My agent, Mitchell Waters, who had worked with other memoirists, gave me some essential advice when I started writing. He told me I would need to be brutally, even painfully, honest in the storytelling if I were to write a compelling memoir. I held myself to that in portraying the arcs of the characters over the one-year-period that’s depicted in the book – but it’s a tricky business. Emotionally, writing a memoir was much more difficult than writing fiction. As I dug into the belly of the story, I was also conscious of the risk of exposing or violating the trust of the people who were closest to me and were required to be in the story. Fiction provides the writer with the devices to draw from reality with less likelihood of causing personal damage, or at least provides the camouflage that enables eventual repair. You can write fiction with greater freedom, unburdened by the conflict inherent in telling a true personal story. The memoir forces you to stand naked. Mining one’s life for material is impossibly tempting, because that material is so available, like it’s been delivered expressly for your use, but I still wanted to have a wife and friends after the book was published. There’s a difference between the examined life and the exposed life on the page. I had my wife read the manuscript when it was finished because I knew she would be a better editorial protector of our family than I, since I was drunk with writer’s arrogance. She requested only that I delete one sentence. We’re still married, and I still have friends. By the way, have you ever seen the sketch on the old SCTV where Rick Moranis plays Dick Cavett interviewing himself? It’s priceless.

 

Canadians are very funny people. I’ll see anything with Eugene Levy in it.

Finally, something we agree on. I cried when John Candy died.

 

You won the 2010 James Beard Foundation Award for food writing when “The Man Who Couldn’t Eat” first appeared as a story in Esquire. Isn’t that a bit ironic? Like Dick Cheney winning a Nobel Peace Prize?

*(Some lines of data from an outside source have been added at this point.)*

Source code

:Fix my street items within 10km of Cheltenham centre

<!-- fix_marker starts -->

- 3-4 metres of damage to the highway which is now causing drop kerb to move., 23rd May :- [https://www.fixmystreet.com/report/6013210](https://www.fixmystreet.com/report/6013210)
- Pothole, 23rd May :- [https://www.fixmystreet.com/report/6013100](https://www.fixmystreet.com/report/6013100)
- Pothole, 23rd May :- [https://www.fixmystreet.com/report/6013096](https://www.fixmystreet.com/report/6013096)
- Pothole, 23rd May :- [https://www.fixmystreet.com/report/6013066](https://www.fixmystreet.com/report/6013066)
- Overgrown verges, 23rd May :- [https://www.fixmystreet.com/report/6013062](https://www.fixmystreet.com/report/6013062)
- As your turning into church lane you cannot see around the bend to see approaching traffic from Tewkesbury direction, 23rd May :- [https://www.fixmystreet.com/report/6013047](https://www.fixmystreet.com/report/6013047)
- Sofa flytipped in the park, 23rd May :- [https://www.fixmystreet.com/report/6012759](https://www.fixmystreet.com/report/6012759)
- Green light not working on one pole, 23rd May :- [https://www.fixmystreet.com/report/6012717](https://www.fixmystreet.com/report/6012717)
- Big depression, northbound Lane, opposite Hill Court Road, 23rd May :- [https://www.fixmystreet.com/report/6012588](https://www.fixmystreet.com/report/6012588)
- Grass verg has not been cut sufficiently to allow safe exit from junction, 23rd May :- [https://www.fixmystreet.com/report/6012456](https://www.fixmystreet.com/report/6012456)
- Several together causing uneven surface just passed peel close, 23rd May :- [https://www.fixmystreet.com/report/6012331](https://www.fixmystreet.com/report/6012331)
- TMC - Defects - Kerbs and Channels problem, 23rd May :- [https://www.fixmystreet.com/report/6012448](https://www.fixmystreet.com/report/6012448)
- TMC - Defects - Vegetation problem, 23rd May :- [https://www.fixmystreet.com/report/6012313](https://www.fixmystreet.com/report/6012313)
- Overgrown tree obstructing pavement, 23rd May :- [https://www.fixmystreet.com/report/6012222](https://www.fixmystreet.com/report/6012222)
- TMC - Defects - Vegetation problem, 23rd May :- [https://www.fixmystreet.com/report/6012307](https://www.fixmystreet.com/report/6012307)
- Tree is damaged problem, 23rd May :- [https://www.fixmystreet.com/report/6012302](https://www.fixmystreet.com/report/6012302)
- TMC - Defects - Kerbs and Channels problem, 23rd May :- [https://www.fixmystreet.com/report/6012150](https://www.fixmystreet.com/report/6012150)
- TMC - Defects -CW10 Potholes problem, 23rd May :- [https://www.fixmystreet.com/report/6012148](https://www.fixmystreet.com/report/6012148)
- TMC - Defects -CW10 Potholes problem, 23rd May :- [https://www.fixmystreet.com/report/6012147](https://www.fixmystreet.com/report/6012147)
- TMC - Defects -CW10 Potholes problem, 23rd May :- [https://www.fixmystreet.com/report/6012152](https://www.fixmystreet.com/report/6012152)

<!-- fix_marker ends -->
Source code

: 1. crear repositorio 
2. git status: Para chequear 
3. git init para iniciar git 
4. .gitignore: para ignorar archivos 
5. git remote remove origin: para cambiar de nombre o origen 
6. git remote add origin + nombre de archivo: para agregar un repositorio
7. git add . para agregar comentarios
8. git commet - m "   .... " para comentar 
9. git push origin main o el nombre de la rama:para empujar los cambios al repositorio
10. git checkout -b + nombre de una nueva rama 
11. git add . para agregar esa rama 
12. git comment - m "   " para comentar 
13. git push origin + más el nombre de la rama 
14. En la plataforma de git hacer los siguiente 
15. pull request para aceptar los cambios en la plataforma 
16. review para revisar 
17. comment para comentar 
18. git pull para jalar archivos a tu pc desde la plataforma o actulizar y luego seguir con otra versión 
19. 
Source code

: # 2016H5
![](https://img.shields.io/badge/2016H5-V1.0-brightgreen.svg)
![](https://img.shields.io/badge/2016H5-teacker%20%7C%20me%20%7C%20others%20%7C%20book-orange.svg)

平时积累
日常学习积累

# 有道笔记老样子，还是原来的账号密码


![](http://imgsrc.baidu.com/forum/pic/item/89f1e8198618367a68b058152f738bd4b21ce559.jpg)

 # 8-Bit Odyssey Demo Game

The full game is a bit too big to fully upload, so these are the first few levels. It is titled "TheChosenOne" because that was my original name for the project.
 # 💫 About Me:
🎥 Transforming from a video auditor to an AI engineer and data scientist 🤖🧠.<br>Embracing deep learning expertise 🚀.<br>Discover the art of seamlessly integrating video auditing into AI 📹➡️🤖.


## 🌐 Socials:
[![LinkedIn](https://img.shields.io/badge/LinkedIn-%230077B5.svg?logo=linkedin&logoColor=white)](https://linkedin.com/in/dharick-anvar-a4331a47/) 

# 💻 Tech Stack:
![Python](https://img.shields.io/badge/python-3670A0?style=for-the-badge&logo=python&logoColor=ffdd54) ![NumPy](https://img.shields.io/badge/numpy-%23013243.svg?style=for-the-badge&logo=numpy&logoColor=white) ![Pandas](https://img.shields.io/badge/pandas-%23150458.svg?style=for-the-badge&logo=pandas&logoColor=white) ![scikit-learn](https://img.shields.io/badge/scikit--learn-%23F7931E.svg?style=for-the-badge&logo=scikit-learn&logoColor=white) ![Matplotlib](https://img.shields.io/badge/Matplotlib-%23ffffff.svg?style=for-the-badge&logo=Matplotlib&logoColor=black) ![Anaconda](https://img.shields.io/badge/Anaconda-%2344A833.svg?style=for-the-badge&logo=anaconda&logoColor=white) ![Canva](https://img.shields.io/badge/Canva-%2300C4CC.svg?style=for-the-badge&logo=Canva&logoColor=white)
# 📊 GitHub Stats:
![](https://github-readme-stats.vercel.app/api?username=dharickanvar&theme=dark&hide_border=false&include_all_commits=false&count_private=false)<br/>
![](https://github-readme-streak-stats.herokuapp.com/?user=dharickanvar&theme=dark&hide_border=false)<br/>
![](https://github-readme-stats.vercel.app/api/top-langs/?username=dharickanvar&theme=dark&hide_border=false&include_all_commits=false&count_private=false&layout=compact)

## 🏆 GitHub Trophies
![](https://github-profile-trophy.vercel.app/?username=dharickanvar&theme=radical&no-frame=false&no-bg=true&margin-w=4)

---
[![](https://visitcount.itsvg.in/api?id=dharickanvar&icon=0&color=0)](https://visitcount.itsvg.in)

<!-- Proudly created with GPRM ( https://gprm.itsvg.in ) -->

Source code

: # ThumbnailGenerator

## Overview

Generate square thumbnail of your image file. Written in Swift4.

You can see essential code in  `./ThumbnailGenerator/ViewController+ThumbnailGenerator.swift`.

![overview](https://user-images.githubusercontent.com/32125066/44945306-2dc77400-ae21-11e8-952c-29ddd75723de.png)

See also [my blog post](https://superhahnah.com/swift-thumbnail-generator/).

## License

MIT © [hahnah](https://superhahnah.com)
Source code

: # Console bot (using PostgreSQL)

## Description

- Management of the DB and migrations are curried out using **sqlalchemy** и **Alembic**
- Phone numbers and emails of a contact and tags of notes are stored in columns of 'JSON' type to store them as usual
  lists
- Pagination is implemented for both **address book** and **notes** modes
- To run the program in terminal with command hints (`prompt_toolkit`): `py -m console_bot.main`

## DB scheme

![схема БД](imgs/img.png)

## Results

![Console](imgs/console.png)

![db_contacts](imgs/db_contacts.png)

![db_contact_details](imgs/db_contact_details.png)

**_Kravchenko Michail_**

It is a bit surreal, I grant you. I’m the anti-food food writer, a niche with only me in it, though not so unique if you look at the underlying motivation. Deprivation provided the perspective and urgency to tell a story of recognition for something essential that had been lost. My existential crisis in the story – is this a life worth living – could be told through the absence of food and the craving for something I couldn’t have. All of the elements of rich storytelling – psychology, identity, personal relationships, history, sociology, culture, health, life and death – emerged on the page through the prism of wanting food. Food, craving, eating, hunger, can propel a story literally and metaphorically. It goes back to the John Berryman quote, “The artist is extremely lucky . . .”

 

That’s enough! I warned you about using literary references in this interview, and I meant it! Apparently, you choose to disregard the rules. What are you, eight years old? I will have no more of it. This interview is over. Say goodbye, Mr. Reiner.